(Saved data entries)
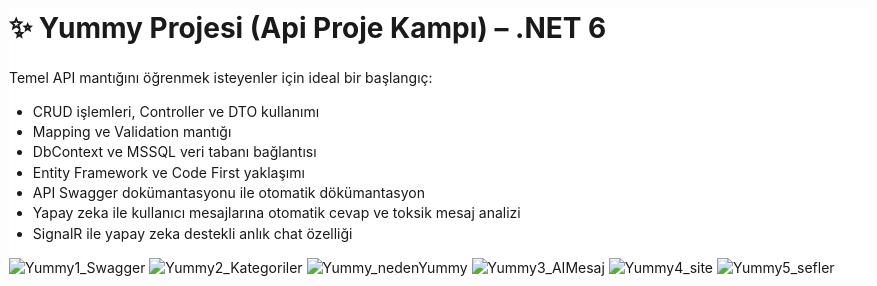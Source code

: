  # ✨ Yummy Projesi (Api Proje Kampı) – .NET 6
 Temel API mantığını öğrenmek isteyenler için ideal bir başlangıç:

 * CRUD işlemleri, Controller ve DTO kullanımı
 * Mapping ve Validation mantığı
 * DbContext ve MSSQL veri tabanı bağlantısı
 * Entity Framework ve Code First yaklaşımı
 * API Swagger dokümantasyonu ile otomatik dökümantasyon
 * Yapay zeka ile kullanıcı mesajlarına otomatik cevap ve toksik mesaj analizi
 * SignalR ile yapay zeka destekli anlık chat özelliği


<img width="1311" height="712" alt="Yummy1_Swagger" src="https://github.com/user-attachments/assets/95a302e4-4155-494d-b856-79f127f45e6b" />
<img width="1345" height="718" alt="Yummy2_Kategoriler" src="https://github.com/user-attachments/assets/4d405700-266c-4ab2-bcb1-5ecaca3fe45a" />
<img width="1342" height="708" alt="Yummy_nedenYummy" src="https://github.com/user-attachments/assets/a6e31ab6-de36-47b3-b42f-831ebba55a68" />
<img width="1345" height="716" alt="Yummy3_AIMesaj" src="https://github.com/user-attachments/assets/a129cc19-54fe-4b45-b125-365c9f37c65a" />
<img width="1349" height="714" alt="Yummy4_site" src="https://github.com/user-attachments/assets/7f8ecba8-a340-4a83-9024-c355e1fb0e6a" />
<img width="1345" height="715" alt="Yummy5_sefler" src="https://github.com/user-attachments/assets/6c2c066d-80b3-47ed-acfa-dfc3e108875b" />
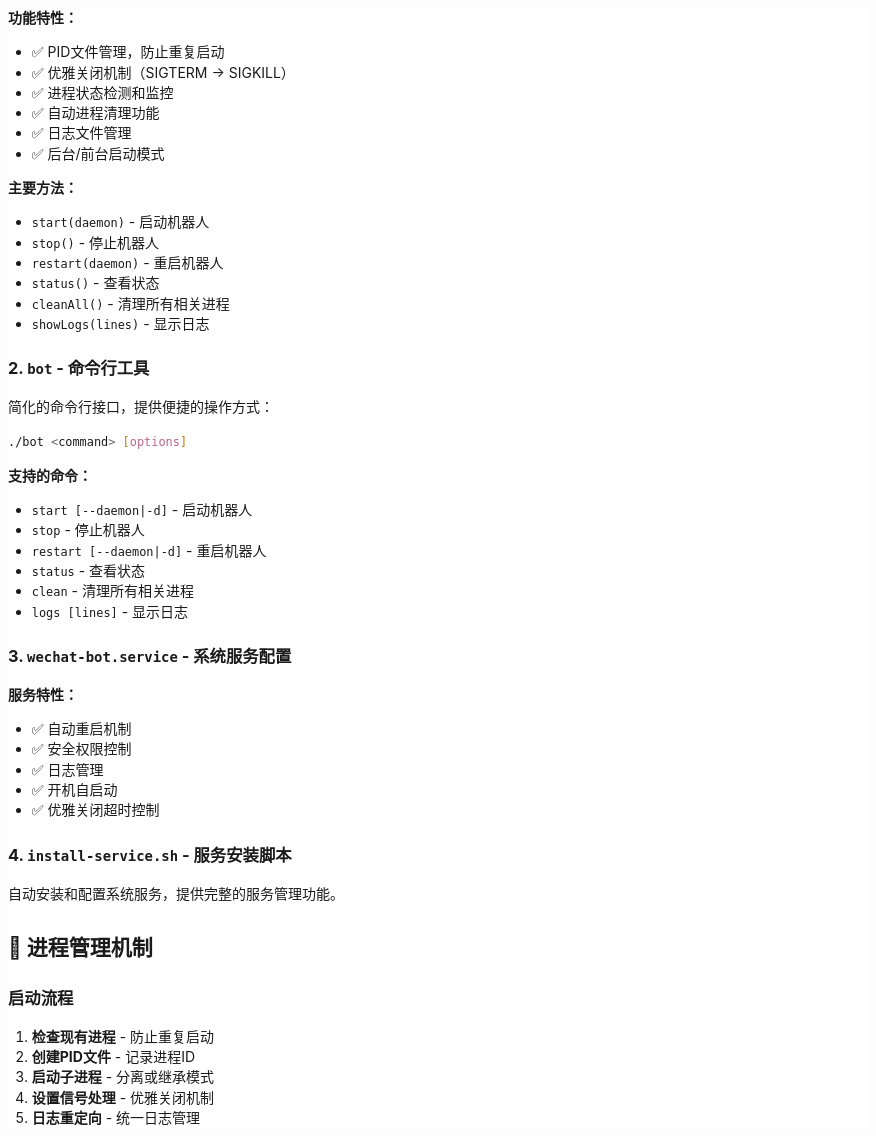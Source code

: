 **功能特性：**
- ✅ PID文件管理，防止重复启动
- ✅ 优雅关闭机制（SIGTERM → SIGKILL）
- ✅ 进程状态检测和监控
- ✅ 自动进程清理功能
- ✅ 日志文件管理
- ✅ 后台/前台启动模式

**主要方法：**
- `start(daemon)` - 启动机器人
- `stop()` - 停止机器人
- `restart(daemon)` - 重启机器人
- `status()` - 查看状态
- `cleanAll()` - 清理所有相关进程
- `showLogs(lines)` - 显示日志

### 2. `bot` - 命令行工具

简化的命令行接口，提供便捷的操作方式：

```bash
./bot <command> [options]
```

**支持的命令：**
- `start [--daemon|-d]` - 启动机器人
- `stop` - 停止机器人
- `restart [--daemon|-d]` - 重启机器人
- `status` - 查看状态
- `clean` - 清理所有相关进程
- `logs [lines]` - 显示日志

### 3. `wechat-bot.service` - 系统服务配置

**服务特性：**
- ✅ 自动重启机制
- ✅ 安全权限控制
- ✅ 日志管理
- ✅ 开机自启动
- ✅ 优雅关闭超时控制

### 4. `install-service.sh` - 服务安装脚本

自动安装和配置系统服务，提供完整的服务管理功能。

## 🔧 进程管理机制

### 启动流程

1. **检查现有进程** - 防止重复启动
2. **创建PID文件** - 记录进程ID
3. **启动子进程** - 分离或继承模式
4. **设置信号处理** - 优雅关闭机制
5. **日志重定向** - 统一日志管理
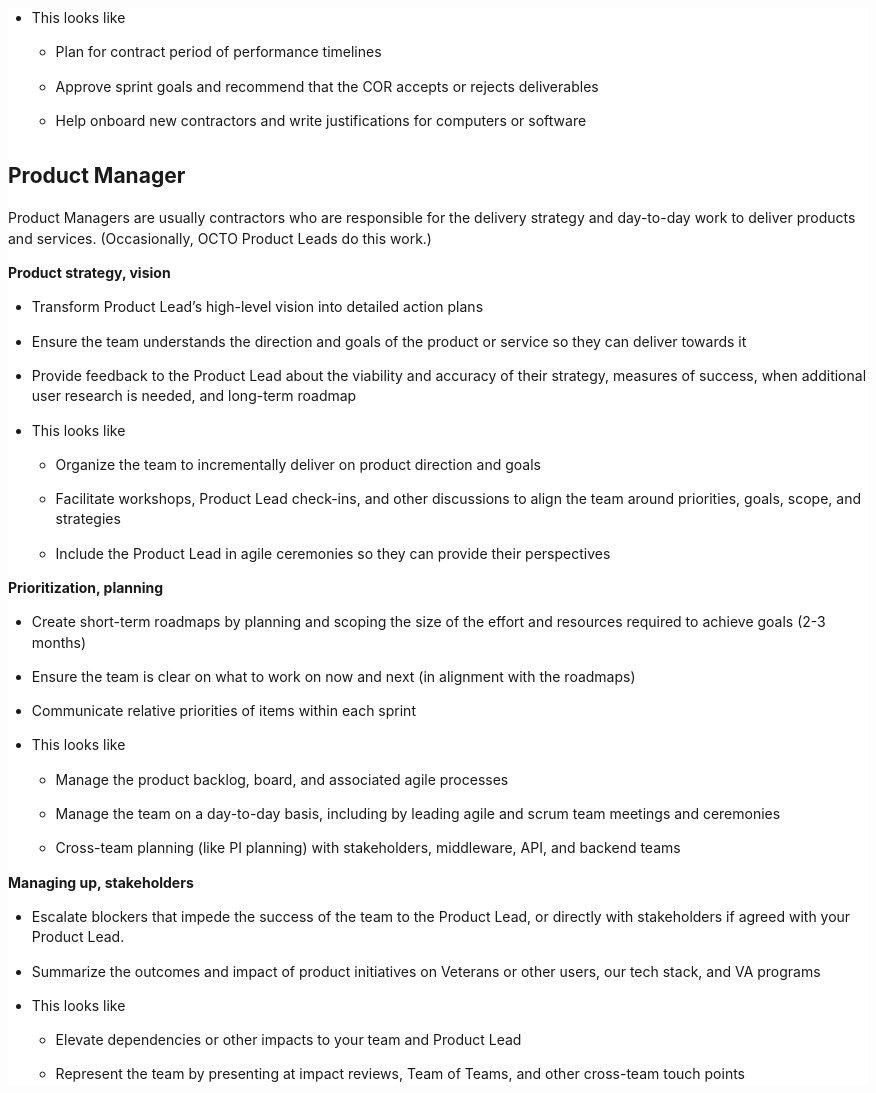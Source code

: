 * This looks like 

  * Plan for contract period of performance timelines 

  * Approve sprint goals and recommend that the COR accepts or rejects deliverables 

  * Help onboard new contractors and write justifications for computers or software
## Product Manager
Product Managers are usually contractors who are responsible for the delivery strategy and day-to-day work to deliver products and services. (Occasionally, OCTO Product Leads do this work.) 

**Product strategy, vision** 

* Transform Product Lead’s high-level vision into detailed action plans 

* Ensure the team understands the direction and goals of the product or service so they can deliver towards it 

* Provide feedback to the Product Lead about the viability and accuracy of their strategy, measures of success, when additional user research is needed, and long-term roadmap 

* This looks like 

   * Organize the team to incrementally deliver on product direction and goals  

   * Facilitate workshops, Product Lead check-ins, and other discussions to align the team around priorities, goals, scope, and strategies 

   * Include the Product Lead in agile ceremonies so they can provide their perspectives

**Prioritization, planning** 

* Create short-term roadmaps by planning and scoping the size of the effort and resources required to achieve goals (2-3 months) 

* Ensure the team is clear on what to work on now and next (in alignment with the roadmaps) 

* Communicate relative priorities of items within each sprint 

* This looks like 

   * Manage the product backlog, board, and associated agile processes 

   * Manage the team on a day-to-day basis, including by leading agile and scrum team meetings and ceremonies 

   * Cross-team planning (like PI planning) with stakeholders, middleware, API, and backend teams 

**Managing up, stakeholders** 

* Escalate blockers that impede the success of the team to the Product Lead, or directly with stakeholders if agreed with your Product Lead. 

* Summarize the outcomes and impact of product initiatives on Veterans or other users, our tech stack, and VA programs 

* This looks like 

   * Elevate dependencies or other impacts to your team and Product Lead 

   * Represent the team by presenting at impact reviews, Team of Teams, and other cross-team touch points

**YOUR TASK:**
The lines to copy exactly start with the line above that has "- ✅ 优雅关闭超时控制" and go on through the line that has "computers or software"; please include both, add nothing else, and omit the pictures.

**EXPECTED ANSWER:**
- ✅ 优雅关闭超时控制

### 4. `install-service.sh` - 服务安装脚本

自动安装和配置系统服务，提供完整的服务管理功能。

## 🔧 进程管理机制

### 启动流程

1. **检查现有进程** - 防止重复启动
2. **创建PID文件** - 记录进程ID
3. **启动子进程** - 分离或继承模式
4. **设置信号处理** - 优雅关闭机制
5. **日志重定向** - 统一日志管理
Source code

: * This looks like 

  * Plan for contract period of performance timelines 

  * Approve sprint goals and recommend that the COR accepts or rejects deliverables 

  * Help onboard new contractors and write justifications for computers or software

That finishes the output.